Frontend lead
Anaplan Design System
Joined as the project transitioned from hope to funded initiative. Stayed 3.5 years as frontend lead (after the founding engineer moved on), growing the system from SCSS variables and manual components to composable React and complete design tokens. Spanned C-suite advocacy, designer partnership, engineering execution, and DevOps delivery.
Origin
Anaplan’s design system existed as a shared hope between a designer and an engineer before I arrived, moving from hope into a funded initiative just as I came on board. The first job was to begin equipping product teams: SCSS variables and CSS, JS, and markup components with clear usage guidance, built for manual inclusion by teams that weren’t yet ready for a package-managed dependency.
What we built
Our system grew in two phases. The first was infrastructure. Extract and synthesize patterns from across product surfaces, document them, and give teams something they could pull into their apps without a build-step rewrite. Every component was delivered with usage guidance, because adoption is a communication challenge as much as a code problem.
The second phase began when the founding engineer moved on and I took frontend lead. Over the next three years I was the sole continuous contributor. We built the system into a composable React component library with a complete design-token layer, Jest and Cypress tests, and a CI pipeline that let product teams consume it as a package. TypeScript, React, Node, Docker and Kubernetes, Jenkins.

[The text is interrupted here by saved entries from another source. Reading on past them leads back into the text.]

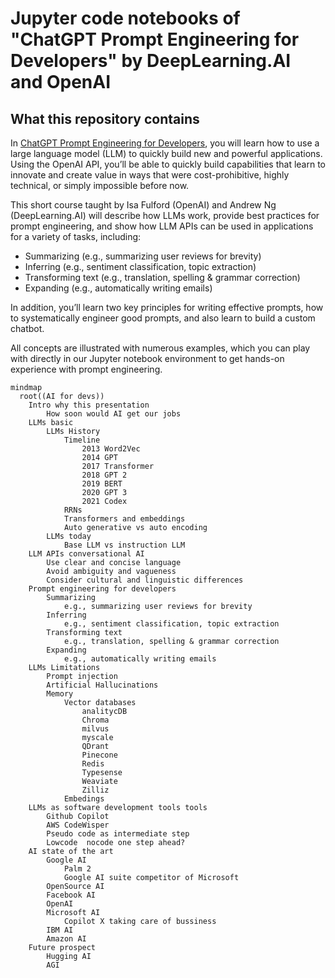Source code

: # Jupyter code notebooks of "ChatGPT Prompt Engineering for Developers" by DeepLearning.AI and OpenAI

## What this repository contains

In [ChatGPT Prompt Engineering for Developers](https://www.deeplearning.ai/short-courses/chatgpt-prompt-engineering-for-developers/),
you will learn how to use a large language model (LLM) to quickly build new and powerful applications. Using the OpenAI
API, you’ll be able to quickly build capabilities that learn to innovate and create value in ways that were
cost-prohibitive, highly technical, or simply impossible before now.

This short course taught by Isa Fulford (OpenAI) and Andrew Ng (DeepLearning.AI) will describe how LLMs work, provide
best practices for prompt engineering, and show how LLM APIs can be used in applications for a variety of tasks,
including:

- Summarizing (e.g., summarizing user reviews for brevity)
- Inferring (e.g., sentiment classification, topic extraction)
- Transforming text (e.g., translation, spelling & grammar correction)
- Expanding (e.g., automatically writing emails)

In addition, you’ll learn two key principles for writing effective prompts, how to systematically engineer good prompts,
and also learn to build a custom chatbot.

All concepts are illustrated with numerous examples, which you can play with directly in our Jupyter notebook
environment to get hands-on experience with prompt engineering.

```mermaid
mindmap
  root((AI for devs))
    Intro why this presentation
        How soon would AI get our jobs
    LLMs basic
        LLMs History
            Timeline
                2013 Word2Vec
                2014 GPT
                2017 Transformer
                2018 GPT 2
                2019 BERT
                2020 GPT 3
                2021 Codex
            RRNs
            Transformers and embeddings
            Auto generative vs auto encoding
        LLMs today
            Base LLM vs instruction LLM
    LLM APIs conversational AI
        Use clear and concise language
        Avoid ambiguity and vagueness
        Consider cultural and linguistic differences
    Prompt engineering for developers
        Summarizing
            e.g., summarizing user reviews for brevity
        Inferring
            e.g., sentiment classification, topic extraction
        Transforming text
            e.g., translation, spelling & grammar correction
        Expanding
            e.g., automatically writing emails
    LLMs Limitations
        Prompt injection
        Artificial Hallucinations
        Memory
            Vector databases
                analitycDB
                Chroma
                milvus
                myscale
                QDrant
                Pinecone
                Redis
                Typesense
                Weaviate
                Zilliz
            Embedings
    LLMs as software development tools tools
        Github Copilot
        AWS CodeWisper
        Pseudo code as intermediate step
        Lowcode  nocode one step ahead?
    AI state of the art
        Google AI
            Palm 2
            Google AI suite competitor of Microsoft
        OpenSource AI
        Facebook AI
        OpenAI
        Microsoft AI
            Copilot X taking care of bussiness
        IBM AI
        Amazon AI
    Future prospect
        Hugging AI
        AGI
```
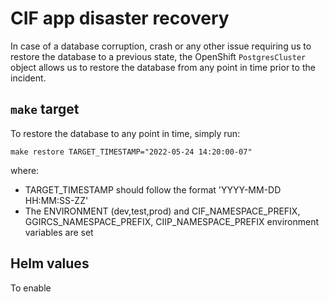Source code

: # CIF app disaster recovery

In case of a database corruption, crash or any other issue requiring us to restore the database to a previous state, the OpenShift `PostgresCluster` object allows us to restore the database from any point in time prior to the incident.

## `make` target

To restore the database to any point in time, simply run:

```
make restore TARGET_TIMESTAMP="2022-05-24 14:20:00-07"
```

where:

- TARGET_TIMESTAMP should follow the format 'YYYY-MM-DD HH:MM:SS-ZZ'
- The ENVIRONMENT (dev,test,prod) and CIF_NAMESPACE_PREFIX, GGIRCS_NAMESPACE_PREFIX, CIIP_NAMESPACE_PREFIX environment variables are set

## Helm values

To enable
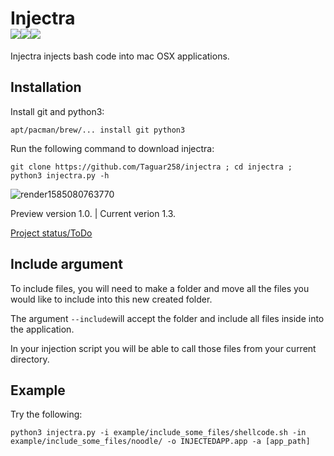# Injectra<br><img src="https://img.shields.io/badge/Language-Python3-blue"><img src="https://img.shields.io/badge/Version-1.3-red"><img src="https://img.shields.io/badge/Licence-MIT-yellowgreen">
Injectra injects bash code into mac OSX applications.

## Installation
Install git and python3:

```apt/pacman/brew/... install git python3```

Run the following command to download injectra:

```git clone https://github.com/Taguar258/injectra ; cd injectra ; python3 injectra.py -h```

![render1585080763770](https://user-images.githubusercontent.com/36562445/77473525-e7c46d80-6e15-11ea-8fe8-235df7a24bb0.gif)

Preview version 1.0. | Current verion 1.3.

<a href="https://github.com/Taguar258/injectra/projects/1">Project status/ToDo</a>

## Include argument
To include files, you will need to make a folder and move all the files you would like to include into this new created folder.

The argument ```--include```will accept the folder and include all files inside into the application.

In your injection script you will be able to call those files from your current directory.

## Example
Try the following:

```python3 injectra.py -i example/include_some_files/shellcode.sh -in example/include_some_files/noodle/ -o INJECTEDAPP.app -a [app_path]```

Internationalized, usability-focused, and WCAG AA across content and controls.
The four surfaces
Design systems die from non-adoption more often than from technical flaws. Four surfaces had to be tended in parallel:
- Advocacy, from C-suite through to consuming engineers. The case for investment has to be made, and remade, at every level that signs off on headcount or roadmap space. Happily, the upside of a unified presentation across products and web properties is easily understood, and components that reduce work are readily adopted once this is known.
- Designer partnership on usability and accessibility. Hand-offs corrode; partnership compounds. Accessibility reviews worked best as part of design critique, not as a gate at the end.
- Engineering execution. Ship the components, keep the docs current, demonstrate real use across properties. The library was credible because it was used in the products, not just described in Storybook.
- DevOps collaboration on pipelines and delivery. A component no one could install, or that broke a consumer’s build, was a component no one trusted.
Reach
Broadly adopted across Anaplan’s SaaS product and web properties, covering interfaces for engineers, SaaS users, content administrators, and public web visitors. The same component vocabulary spread across audiences that rarely share one, telling a story of cohesion and trustworthiness.
What it taught
If I had to frame it as a lesson (it’s how this is apparently done?): Come in early. Drive technical evolution. Own advocacy across technical and business audiences. Raise standards. Maintain coherence of purpose through personnel changes and scope shifts. Test.
Planning and hoping for more personnel consistency at Veridi and NetterTech, but the shipping discipline is the same.